> **What is being asked**
Your task is to give the records again exactly. Leave each picture out.

[Collected data]
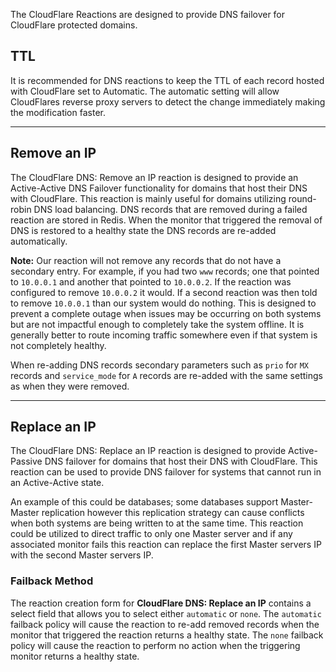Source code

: The CloudFlare Reactions are designed to provide DNS failover for CloudFlare protected domains.

## TTL

It is recommended for DNS reactions to keep the TTL of each record hosted with CloudFlare set to Automatic. The automatic setting will allow CloudFlares reverse proxy servers to detect the change immediately making the modification faster.

---
## Remove an IP

The CloudFlare DNS: Remove an IP reaction is designed to provide an Active-Active DNS Failover functionality for domains that host their DNS with CloudFlare. This reaction is mainly useful for domains utilizing round-robin DNS load balancing. DNS records that are removed during a failed reaction are stored in Redis. When the monitor that triggered the removal of DNS is restored to a healthy state the DNS records are re-added automatically.

**Note:** Our reaction will not remove any records that do not have a secondary entry. For example, if you had two `www` records; one that pointed to `10.0.0.1` and another that pointed to `10.0.0.2`. If the reaction was configured to remove `10.0.0.2` it would. If a second reaction was then told to remove `10.0.0.1` than our system would do nothing. This is designed to prevent a complete outage when issues may be occurring on both systems but are not impactful enough to completely take the system offline. It is generally better to route incoming traffic somewhere even if that system is not completely healthy.

When re-adding DNS records secondary parameters such as `prio` for `MX` records and `service_mode` for `A` records are re-added with the same settings as when they were removed.

---

## Replace an IP

The CloudFlare DNS: Replace an IP reaction is designed to provide Active-Passive DNS failover for domains that host their DNS with CloudFlare. This reaction can be used to provide DNS failover for systems that cannot run in an Active-Active state.

An example of this could be databases; some databases support Master-Master replication however this replication strategy can cause conflicts when both systems are being written to at the same time. This reaction could be utilized to direct traffic to only one Master server and if any associated monitor fails this reaction can replace the first Master servers IP with the second Master servers IP.

### Failback Method

The reaction creation form for **CloudFlare DNS: Replace an IP** contains a select field that allows you to select either `automatic` or `none`. The `automatic` failback policy will cause the reaction to re-add removed records when the monitor that triggered the reaction returns a healthy state. The `none` failback policy will cause the reaction to perform no action when the triggering monitor returns a healthy state.
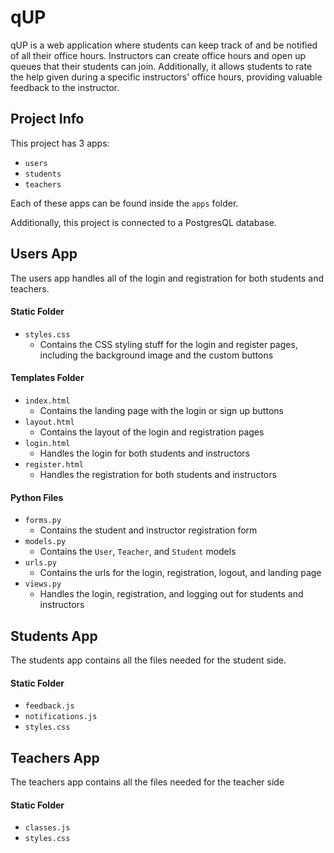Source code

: # qUP
qUP is a web application where students can keep track of and be notified of all their office hours. Instructors can 
create office hours and open up queues that their students can join. Additionally, it allows students to rate the help 
given during a specific instructors' office hours, providing valuable feedback to 
the instructor. 

## Project Info
This project has 3 apps:
* `users`
* `students`
* `teachers`

Each of these apps can be found inside the `apps` folder. 

Additionally, this project is connected to a PostgresQL database. 

Users App
----
The users app handles all of the login and registration for both students and teachers.


#### Static Folder
* `styles.css`
  * Contains the CSS styling stuff for the login and register pages, including the background image and the custom buttons 

#### Templates Folder
* `index.html`
  * Contains the landing page with the login or sign up buttons
* `layout.html`
  * Contains the layout of the login and registration pages
* `login.html`
  * Handles the login for both students and instructors
* `register.html`
  * Handles the registration for both students and instructors
  
#### Python Files
* `forms.py`
  * Contains the student and instructor registration form
* `models.py`
  * Contains the `User`, `Teacher`, and `Student` models
* `urls.py`
  * Contains the urls for the login, registration, logout, and landing page
* `views.py`
  * Handles the login, registration, and logging out for students and instructors

Students App
----
The students app contains all the files needed for the student side.

#### Static Folder
* `feedback.js`
* `notifications.js`
* `styles.css`

Teachers App
----
The teachers app contains all the files needed for the teacher side

#### Static Folder
* `classes.js`
* `styles.css`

> **Your response**
Source code

: The CloudFlare Reactions are designed to provide DNS failover for CloudFlare protected domains.

## TTL

It is recommended for DNS reactions to keep the TTL of each record hosted with CloudFlare set to Automatic. The automatic setting will allow CloudFlares reverse proxy servers to detect the change immediately making the modification faster.

---
## Remove an IP

The CloudFlare DNS: Remove an IP reaction is designed to provide an Active-Active DNS Failover functionality for domains that host their DNS with CloudFlare. This reaction is mainly useful for domains utilizing round-robin DNS load balancing. DNS records that are removed during a failed reaction are stored in Redis. When the monitor that triggered the removal of DNS is restored to a healthy state the DNS records are re-added automatically.

**Note:** Our reaction will not remove any records that do not have a secondary entry. For example, if you had two `www` records; one that pointed to `10.0.0.1` and another that pointed to `10.0.0.2`. If the reaction was configured to remove `10.0.0.2` it would. If a second reaction was then told to remove `10.0.0.1` than our system would do nothing. This is designed to prevent a complete outage when issues may be occurring on both systems but are not impactful enough to completely take the system offline. It is generally better to route incoming traffic somewhere even if that system is not completely healthy.

When re-adding DNS records secondary parameters such as `prio` for `MX` records and `service_mode` for `A` records are re-added with the same settings as when they were removed.

---

## Replace an IP

The CloudFlare DNS: Replace an IP reaction is designed to provide Active-Passive DNS failover for domains that host their DNS with CloudFlare. This reaction can be used to provide DNS failover for systems that cannot run in an Active-Active state.

An example of this could be databases; some databases support Master-Master replication however this replication strategy can cause conflicts when both systems are being written to at the same time. This reaction could be utilized to direct traffic to only one Master server and if any associated monitor fails this reaction can replace the first Master servers IP with the second Master servers IP.

### Failback Method

The reaction creation form for **CloudFlare DNS: Replace an IP** contains a select field that allows you to select either `automatic` or `none`. The `automatic` failback policy will cause the reaction to re-add removed records when the monitor that triggered the reaction returns a healthy state. The `none` failback policy will cause the reaction to perform no action when the triggering monitor returns a healthy state.
Source code

: # qUP
qUP is a web application where students can keep track of and be notified of all their office hours. Instructors can 
create office hours and open up queues that their students can join. Additionally, it allows students to rate the help 
given during a specific instructors' office hours, providing valuable feedback to 
the instructor. 

## Project Info
This project has 3 apps:
* `users`
* `students`
* `teachers`

Each of these apps can be found inside the `apps` folder. 

Additionally, this project is connected to a PostgresQL database. 

Users App
----
The users app handles all of the login and registration for both students and teachers.


#### Static Folder
* `styles.css`
  * Contains the CSS styling stuff for the login and register pages, including the background image and the custom buttons 

#### Templates Folder
* `index.html`
  * Contains the landing page with the login or sign up buttons
* `layout.html`
  * Contains the layout of the login and registration pages
* `login.html`
  * Handles the login for both students and instructors
* `register.html`
  * Handles the registration for both students and instructors
  
#### Python Files
* `forms.py`
  * Contains the student and instructor registration form
* `models.py`
  * Contains the `User`, `Teacher`, and `Student` models
* `urls.py`
  * Contains the urls for the login, registration, logout, and landing page
* `views.py`
  * Handles the login, registration, and logging out for students and instructors

Students App
----
The students app contains all the files needed for the student side.

#### Static Folder
* `feedback.js`
* `notifications.js`
* `styles.css`

Teachers App
----
The teachers app contains all the files needed for the teacher side

#### Static Folder
* `classes.js`
* `styles.css`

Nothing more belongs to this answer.